Le sénateur Whelan: Je suis un peu troublé lorsque vous parlez de ces grands États du Sud qui utilisent le MMT. Il s'agit des États les plus polluants du secteur agricole. Ils polluent les rivières et les eaux souterraines. Il n'y a presque pas de lois pour les contrôler.

Je ne suis pas très impressionné quand on dit que les États du Sud sont sensibilisés à l'environnement; je sais que c'est faux. Je sais qu'en outre, les lois du travail et bien des lois sociales ne les préoccupent pas du tout.

M. Pantelidis: Les États du sud-ouest qui utilisent le MMT s'en servent dans l'essence au plomb et non dans l'essence sans plomb. Nous voulions simplement signaler qu'il y a des régions des États-Unis qui utilisent du MMT.

Nous considérons que l'utilisation du MMT serait en fait bénéfique à l'environnement dans ces États du sud-ouest. Si une amélioration est nécessaire, le MMT devrait y contribuer.

Le sénateur Whelan: MM. Baribeau, Labella et Donaldson reçoivent sans doute des subventions de recherche. J'ai parlé au Dr Cummings, de l'Université Western Ontario; son service s'oppose formellement à l'utilisation de ce produit. Est-ce que vous voulez nous dire que ces imminents spécialistes ont tort de se préoccuper ainsi de la santé des Canadiens?

M. Pantelidis: Ce n'est pas ce que nous disons.

Le sénateur Whelan: Pour l'essentiel, vous dites qu'ils se trompent, puisque vous insistez sur tous les avantages du MMT en disant qu'il ne présente aucun danger.

M. Pantelidis: Nous disons que Santé Canada a indiqué à plusieurs reprises que le MMT, en particulier, le manganèse contenu dans le MMT, ne pose pas de problème de santé dans les concentrations où nous les utilisons dans l'industrie pétrolière. Dans une large mesure, les chercheurs de Santé Canada sont les mêmes que ceux que vous mentionnez.

Le sénateur Whelan: Je dis également que Santé Canada n'est pas plus crédible que le M. Baribeau de Montréal, M. Donaldson de Queen's ou le M. Labella de l'Université du Manitoba. Je connais certains des chercheurs de Santé Canada. Je les défie de se prétendre plus crédibles.

Vous parlez de politisation; quant à moi, je préfère faire confiance à ces spécialistes qui sont toujours indépendants et qui vont le rester, du moins je l'espère.

Monsieur le président, il existe une solution bien simple pour se débarrasser du MMT et pour assurer la qualité de l'environnement aussi bien que de l'essence. C'est l'éthanol. Vous vous y opposez. La plupart d'entre vous vous êtes opposés à la construction de l'usine de Chatham. On peut se rendre de Detroit jusqu'à l'État de Washington en utilisant de l'essence à l'éthanol. Les données scientifiques prouvent que l'éthanol n'a pas le même effet polluant que le MMT.

M. Routs: Tout d'abord, c'est une question de coopération entre l'industrie automobile et l'industrie pétrolière. C'est à ce niveau que nous parlons de l'attitude des États et des considérations politiques, et non pas au niveau de la législation ou de la réglementation en vigueur aux États-Unis.
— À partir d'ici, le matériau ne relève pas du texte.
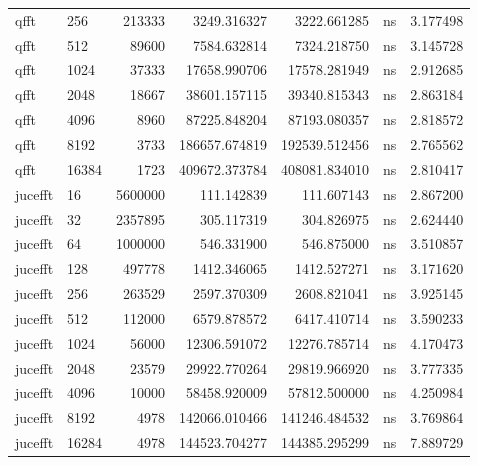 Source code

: \begin{tabular}{llrrrlr}
qfft & 256 & 213333 & 3249.316327 & 3222.661285 & ns & 3.177498 \\
qfft & 512 & 89600 & 7584.632814 & 7324.218750 & ns & 3.145728 \\
qfft & 1024 & 37333 & 17658.990706 & 17578.281949 & ns & 2.912685 \\
qfft & 2048 & 18667 & 38601.157115 & 39340.815343 & ns & 2.863184 \\
qfft & 4096 & 8960 & 87225.848204 & 87193.080357 & ns & 2.818572 \\
qfft & 8192 & 3733 & 186657.674819 & 192539.512456 & ns & 2.765562 \\
qfft & 16384 & 1723 & 409672.373784 & 408081.834010 & ns & 2.810417 \\
jucefft & 16 & 5600000 & 111.142839 & 111.607143 & ns & 2.867200 \\
jucefft & 32 & 2357895 & 305.117319 & 304.826975 & ns & 2.624440 \\
jucefft & 64 & 1000000 & 546.331900 & 546.875000 & ns & 3.510857 \\
jucefft & 128 & 497778 & 1412.346065 & 1412.527271 & ns & 3.171620 \\
jucefft & 256 & 263529 & 2597.370309 & 2608.821041 & ns & 3.925145 \\
jucefft & 512 & 112000 & 6579.878572 & 6417.410714 & ns & 3.590233 \\
jucefft & 1024 & 56000 & 12306.591072 & 12276.785714 & ns & 4.170473 \\
jucefft & 2048 & 23579 & 29922.770264 & 29819.966920 & ns & 3.777335 \\
jucefft & 4096 & 10000 & 58458.920009 & 57812.500000 & ns & 4.250984 \\
jucefft & 8192 & 4978 & 142066.010466 & 141246.484532 & ns & 3.769864 \\
jucefft & 16284 & 4978 & 144523.704277 & 144385.295299 & ns & 7.889729 \\
\bottomrule
\end{tabular}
Deuxièmement, si l'on observe les expériences faites ailleurs, notamment en Europe, on voit que la Communauté européenne, de même que les constructeurs européens et l'industrie pétrolière européenne, ont tiré les leçons de l'expérience américaine. Ils ont décidé que dans une certaine mesure, les Américains avaient dépassé les bornes, et qu'il existait de meilleures solutions à meilleur marché pour sauvegarder l'environnement.

Vous avez posé une question sur la recherche. Notre compagnie y a consacré beaucoup d'argent. De ce point de vue, nous pouvons nous comparer à la Compagnie pétrolière impériale au Canada. À l'échelle mondiale, nous avons établi un très vaste programme de recherche sur cette question.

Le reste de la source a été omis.